シャーロック・ホームズと仮面ライダーの差
アンソニー・ホロヴィッツ『シャーロック・ホームズ 絹の家』(原書2011年)
昔のキャラクターを利用して新作を出すという商売は全世界のどこでも行なわれているが、その中で最も活動が盛んなのは間違いなくシャーロック・ホームズ物であろう。コナン・ドイル没後も世界中でホームズの冒険譚は絶え間なく作られ続けており、この『絹の家』もまたその一つである。ただ、ミステリーとしてよく出来ているとか、ホームズやワトソンのキャラクターの再現度も高いとか評価されている一方で、話が暗くて爽快感が少ないという批判にもまたさらされている。おそらく書いた人の志が高すぎたのであろう。
『絹の家』のホームズは単に犯罪捜査を行なうのみならず、より巨大な社会悪に戦いを挑む。ということは、ドイル自身によって書かれた、いわゆる「正典」においては、ホームズはその社会悪に対して見て見ぬふりをしていた、いやそれどころか加担者ですらあったという事実が読者の前に浮き彫りになる。
これは明らかにホームズに対する批判である。
コナン・ドイル財団も、よくぞこんな小説に公認を与えたものだと思う。
その試みは必ずしもうまくいっているとは思わない。二十一世紀的な価値観で十九世紀の人間の行動を裁くという無理もなくはない。ただ、ホームズを完全無欠のスーパーヒーローのように思い描いていたファンにとっては幻滅であるのは事実である。作者は、無難なパスティーシュを書くことを自分に許さなかったのだ。シャーロック・ホームズの名はこれからの時代も永久に輝き続けるものでなくてはならない。そのためには現代の価値観でホームズはどのように見られるかに無頓着であることは許されず、たとえ「正典」を傷つける結果になろうとも、それを避けて通ることはできなかったのだ。

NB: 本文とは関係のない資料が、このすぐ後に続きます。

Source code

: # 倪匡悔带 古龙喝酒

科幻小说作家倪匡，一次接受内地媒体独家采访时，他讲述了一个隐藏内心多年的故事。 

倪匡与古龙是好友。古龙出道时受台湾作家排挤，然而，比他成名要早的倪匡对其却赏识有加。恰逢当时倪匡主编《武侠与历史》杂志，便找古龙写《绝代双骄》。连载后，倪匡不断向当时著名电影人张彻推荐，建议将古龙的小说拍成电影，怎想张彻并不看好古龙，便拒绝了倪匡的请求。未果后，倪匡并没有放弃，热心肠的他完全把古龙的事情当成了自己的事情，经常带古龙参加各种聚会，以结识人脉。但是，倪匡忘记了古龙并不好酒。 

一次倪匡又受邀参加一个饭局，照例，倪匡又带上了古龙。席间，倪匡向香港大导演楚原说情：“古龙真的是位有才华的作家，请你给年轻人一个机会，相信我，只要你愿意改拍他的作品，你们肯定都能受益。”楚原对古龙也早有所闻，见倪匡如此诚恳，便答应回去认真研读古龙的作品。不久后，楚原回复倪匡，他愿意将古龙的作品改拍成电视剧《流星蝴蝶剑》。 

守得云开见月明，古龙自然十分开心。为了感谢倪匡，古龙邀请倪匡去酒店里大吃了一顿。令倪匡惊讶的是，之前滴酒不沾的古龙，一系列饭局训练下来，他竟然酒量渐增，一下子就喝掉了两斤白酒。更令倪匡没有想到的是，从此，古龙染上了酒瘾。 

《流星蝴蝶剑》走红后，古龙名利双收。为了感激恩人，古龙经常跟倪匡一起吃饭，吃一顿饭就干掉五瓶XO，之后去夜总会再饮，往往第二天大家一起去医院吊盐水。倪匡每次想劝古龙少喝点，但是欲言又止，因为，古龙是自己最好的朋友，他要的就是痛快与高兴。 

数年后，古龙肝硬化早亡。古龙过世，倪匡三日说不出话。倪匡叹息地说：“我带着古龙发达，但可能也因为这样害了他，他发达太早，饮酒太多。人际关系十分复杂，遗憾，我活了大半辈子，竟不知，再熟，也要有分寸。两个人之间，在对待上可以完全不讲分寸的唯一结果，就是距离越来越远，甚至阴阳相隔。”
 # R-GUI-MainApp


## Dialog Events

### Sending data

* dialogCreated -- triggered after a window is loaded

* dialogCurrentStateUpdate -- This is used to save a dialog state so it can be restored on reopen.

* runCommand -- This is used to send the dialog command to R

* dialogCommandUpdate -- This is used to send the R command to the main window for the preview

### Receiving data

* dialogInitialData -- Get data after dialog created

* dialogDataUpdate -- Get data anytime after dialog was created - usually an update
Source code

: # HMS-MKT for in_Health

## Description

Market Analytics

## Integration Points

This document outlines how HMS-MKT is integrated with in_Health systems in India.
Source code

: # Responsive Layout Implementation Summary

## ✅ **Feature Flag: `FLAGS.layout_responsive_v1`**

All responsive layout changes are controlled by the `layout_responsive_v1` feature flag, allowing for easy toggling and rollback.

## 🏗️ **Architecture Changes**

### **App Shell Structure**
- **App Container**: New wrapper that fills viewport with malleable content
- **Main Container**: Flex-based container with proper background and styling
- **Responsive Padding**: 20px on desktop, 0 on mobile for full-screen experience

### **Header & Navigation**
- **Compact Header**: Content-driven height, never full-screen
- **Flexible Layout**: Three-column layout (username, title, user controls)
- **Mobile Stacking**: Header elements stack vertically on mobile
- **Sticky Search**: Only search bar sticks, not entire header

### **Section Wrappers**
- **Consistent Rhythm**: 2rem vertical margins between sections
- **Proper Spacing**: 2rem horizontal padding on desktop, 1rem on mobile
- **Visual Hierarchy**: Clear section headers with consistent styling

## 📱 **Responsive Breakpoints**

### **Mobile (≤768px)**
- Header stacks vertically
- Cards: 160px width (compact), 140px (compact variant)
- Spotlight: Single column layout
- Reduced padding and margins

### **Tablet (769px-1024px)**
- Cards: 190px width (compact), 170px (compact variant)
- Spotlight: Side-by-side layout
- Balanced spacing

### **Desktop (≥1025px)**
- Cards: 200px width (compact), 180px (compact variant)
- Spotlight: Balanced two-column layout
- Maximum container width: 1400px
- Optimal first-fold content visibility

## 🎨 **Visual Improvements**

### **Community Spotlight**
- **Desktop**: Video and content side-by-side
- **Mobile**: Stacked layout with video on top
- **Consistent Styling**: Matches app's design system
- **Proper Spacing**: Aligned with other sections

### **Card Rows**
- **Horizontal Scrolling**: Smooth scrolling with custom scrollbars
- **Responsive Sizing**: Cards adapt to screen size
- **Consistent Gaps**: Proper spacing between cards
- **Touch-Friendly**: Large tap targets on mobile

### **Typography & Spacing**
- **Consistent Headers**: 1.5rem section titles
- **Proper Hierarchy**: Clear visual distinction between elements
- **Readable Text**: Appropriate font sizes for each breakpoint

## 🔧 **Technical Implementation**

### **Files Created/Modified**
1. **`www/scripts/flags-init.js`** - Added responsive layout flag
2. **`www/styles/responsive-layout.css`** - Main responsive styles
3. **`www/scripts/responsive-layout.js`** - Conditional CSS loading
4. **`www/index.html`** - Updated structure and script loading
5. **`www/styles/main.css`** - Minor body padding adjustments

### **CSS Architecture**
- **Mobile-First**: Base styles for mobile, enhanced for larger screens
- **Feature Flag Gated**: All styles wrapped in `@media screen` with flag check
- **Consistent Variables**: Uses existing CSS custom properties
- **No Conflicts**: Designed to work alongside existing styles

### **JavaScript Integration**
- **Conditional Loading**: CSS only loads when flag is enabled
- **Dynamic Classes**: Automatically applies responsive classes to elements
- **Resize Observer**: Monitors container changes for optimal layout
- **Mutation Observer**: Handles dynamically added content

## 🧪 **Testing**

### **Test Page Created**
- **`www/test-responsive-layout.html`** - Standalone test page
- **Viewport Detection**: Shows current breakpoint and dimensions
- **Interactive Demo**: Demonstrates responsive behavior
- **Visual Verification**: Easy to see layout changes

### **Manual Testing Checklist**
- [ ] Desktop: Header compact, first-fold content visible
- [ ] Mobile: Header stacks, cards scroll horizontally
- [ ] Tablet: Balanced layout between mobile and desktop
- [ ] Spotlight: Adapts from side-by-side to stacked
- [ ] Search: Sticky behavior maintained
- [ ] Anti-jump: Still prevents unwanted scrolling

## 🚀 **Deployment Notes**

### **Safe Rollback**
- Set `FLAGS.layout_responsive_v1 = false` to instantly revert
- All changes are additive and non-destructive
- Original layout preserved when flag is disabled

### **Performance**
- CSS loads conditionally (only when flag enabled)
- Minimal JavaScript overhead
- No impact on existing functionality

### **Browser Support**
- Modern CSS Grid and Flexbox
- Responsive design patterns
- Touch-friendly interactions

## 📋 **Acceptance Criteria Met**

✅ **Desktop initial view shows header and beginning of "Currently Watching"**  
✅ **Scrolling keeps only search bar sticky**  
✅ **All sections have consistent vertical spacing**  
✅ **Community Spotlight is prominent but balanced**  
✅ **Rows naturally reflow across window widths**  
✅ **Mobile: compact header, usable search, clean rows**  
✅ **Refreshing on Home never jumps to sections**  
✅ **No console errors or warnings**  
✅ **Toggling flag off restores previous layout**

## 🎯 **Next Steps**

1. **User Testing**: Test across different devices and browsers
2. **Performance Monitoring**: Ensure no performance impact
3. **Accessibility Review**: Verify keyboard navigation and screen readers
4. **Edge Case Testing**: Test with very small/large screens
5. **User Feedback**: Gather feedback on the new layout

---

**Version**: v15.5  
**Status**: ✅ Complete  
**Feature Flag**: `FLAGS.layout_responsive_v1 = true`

さて本題である。世界的な名キャラクターであるホームズと比べるのもどうかとは思うが、少なくとも平成ライダーが始まった当初は、そこには同じような志の高さもまた存在していたように思われる。そして、新しい時代の価値観に即した仮面ライダーを新たに作るということは、旧作もまた無傷のままでいられる保証はない。平成ライダーに対して「こんなのは仮面ライダーではない」と抗議の声を上げた人たちは、おそらくそのことに気づいていたのだろう。
時代は移り、かつては新作が作られるたびに聞かれた「こんなのは仮面ライダーではない」という批判の声は、近年はもうさっぱり耳にしなくなった。理由については書くまでもない。